Make an exact copy of each entry, leaving out every picture.

*** Opening of Data to use ***

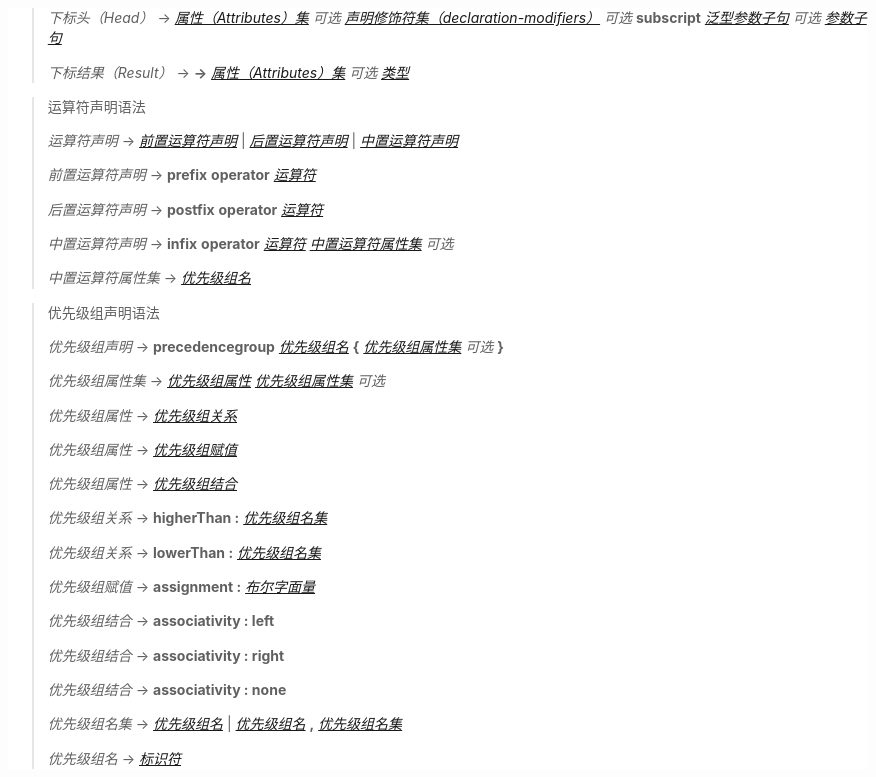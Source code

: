 > *下标头（Head）* → [*属性（Attributes）集*](./07_Attributes.md#attributes) _可选_ [*声明修饰符集（declaration-modifiers）*](./06_Declarations.md#declaration_modifiers) _可选_ **subscript** [*泛型参数子句*](./09_Generic_Parameters_and_Arguments.md#generic_parameter_clause) _可选_ [*参数子句*](./06_Declarations.md#parameter_clause)
>
> *下标结果（Result）* → **->** [*属性（Attributes）集*](./07_Attributes.md#attributes) _可选_ [*类型*](./03_Types.md#type)
> 



> 运算符声明语法
> 
> *运算符声明* → [*前置运算符声明*](./06_Declarations.md#prefix_operator_declaration) | [*后置运算符声明*](./06_Declarations.md#postfix_operator_declaration) | [*中置运算符声明*](./06_Declarations.md#infix_operator_declaration)
>
> *前置运算符声明* → **prefix** **operator**  [*运算符*](./02_Lexical_Structure.md#operator)
>
> *后置运算符声明* → **postfix** **operator**  [*运算符*](./02_Lexical_Structure.md#operator)
>
> *中置运算符声明* → **infix** **operator**  [*运算符*](./02_Lexical_Structure.md#operator) [*中置运算符属性集*](./06_Declarations.md#infix_operator_attributes) _可选_
>
> *中置运算符属性集* → [*优先级组名*](./06_Declarations.md#precedence_group_name)
>

> 优先级组声明语法
>
> *优先级组声明* → **precedencegroup** [*优先级组名*](./06_Declarations.md#precedence_group_name) **{** [*优先级组属性集*](./06_Declarations.md#precedence_group_attributes) _可选_ **}**
>
> *优先级组属性集* → [*优先级组属性*](./06_Declarations.md#declarations) [*优先级组属性集*](./06_Declarations.md#declarations) _可选_
>
> *优先级组属性* → [*优先级组关系*](./06_Declarations.md#declarations)
>
> *优先级组属性* → [*优先级组赋值*](./06_Declarations.md#declarations)
>
> *优先级组属性* → [*优先级组结合*](./06_Declarations.md#declarations)
>
> *优先级组关系* → **higherThan :** [*优先级组名集*](./06_Declarations.md#declarations)
>
> *优先级组关系* → **lowerThan :** [*优先级组名集*](./06_Declarations.md#declarations)
>
> *优先级组赋值* → **assignment :** [*布尔字面量*](./02_Lexical_Structure.md#string_literal)
>
> *优先级组结合* → **associativity : left**
>
> *优先级组结合* → **associativity : right**
>
> *优先级组结合* → **associativity : none**
>
> *优先级组名集* → [*优先级组名*](./06_Declarations.md#declarations) | [*优先级组名*](./06_Declarations.md#declarations) **,** [*优先级组名集*](./06_Declarations.md#declarations)
>
> *优先级组名* → [*标识符*](./02_Lexical_Structure.md#identifier)
>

*** Close of Data to use ***

Answer below
Source code

: > *下标头（Head）* → [*属性（Attributes）集*](./07_Attributes.md#attributes) _可选_ [*声明修饰符集（declaration-modifiers）*](./06_Declarations.md#declaration_modifiers) _可选_ **subscript** [*泛型参数子句*](./09_Generic_Parameters_and_Arguments.md#generic_parameter_clause) _可选_ [*参数子句*](./06_Declarations.md#parameter_clause)
>
> *下标结果（Result）* → **->** [*属性（Attributes）集*](./07_Attributes.md#attributes) _可选_ [*类型*](./03_Types.md#type)
> 



> 运算符声明语法
> 
> *运算符声明* → [*前置运算符声明*](./06_Declarations.md#prefix_operator_declaration) | [*后置运算符声明*](./06_Declarations.md#postfix_operator_declaration) | [*中置运算符声明*](./06_Declarations.md#infix_operator_declaration)
>
> *前置运算符声明* → **prefix** **operator**  [*运算符*](./02_Lexical_Structure.md#operator)
>
> *后置运算符声明* → **postfix** **operator**  [*运算符*](./02_Lexical_Structure.md#operator)
>
> *中置运算符声明* → **infix** **operator**  [*运算符*](./02_Lexical_Structure.md#operator) [*中置运算符属性集*](./06_Declarations.md#infix_operator_attributes) _可选_
>
> *中置运算符属性集* → [*优先级组名*](./06_Declarations.md#precedence_group_name)
>

> 优先级组声明语法
>
> *优先级组声明* → **precedencegroup** [*优先级组名*](./06_Declarations.md#precedence_group_name) **{** [*优先级组属性集*](./06_Declarations.md#precedence_group_attributes) _可选_ **}**
>
> *优先级组属性集* → [*优先级组属性*](./06_Declarations.md#declarations) [*优先级组属性集*](./06_Declarations.md#declarations) _可选_
>
> *优先级组属性* → [*优先级组关系*](./06_Declarations.md#declarations)
>
> *优先级组属性* → [*优先级组赋值*](./06_Declarations.md#declarations)
>
> *优先级组属性* → [*优先级组结合*](./06_Declarations.md#declarations)
>
> *优先级组关系* → **higherThan :** [*优先级组名集*](./06_Declarations.md#declarations)
>
> *优先级组关系* → **lowerThan :** [*优先级组名集*](./06_Declarations.md#declarations)
>
> *优先级组赋值* → **assignment :** [*布尔字面量*](./02_Lexical_Structure.md#string_literal)
>
> *优先级组结合* → **associativity : left**
>
> *优先级组结合* → **associativity : right**
>
> *优先级组结合* → **associativity : none**
>
> *优先级组名集* → [*优先级组名*](./06_Declarations.md#declarations) | [*优先级组名*](./06_Declarations.md#declarations) **,** [*优先级组名集*](./06_Declarations.md#declarations)
>
> *优先级组名* → [*标识符*](./02_Lexical_Structure.md#identifier)
>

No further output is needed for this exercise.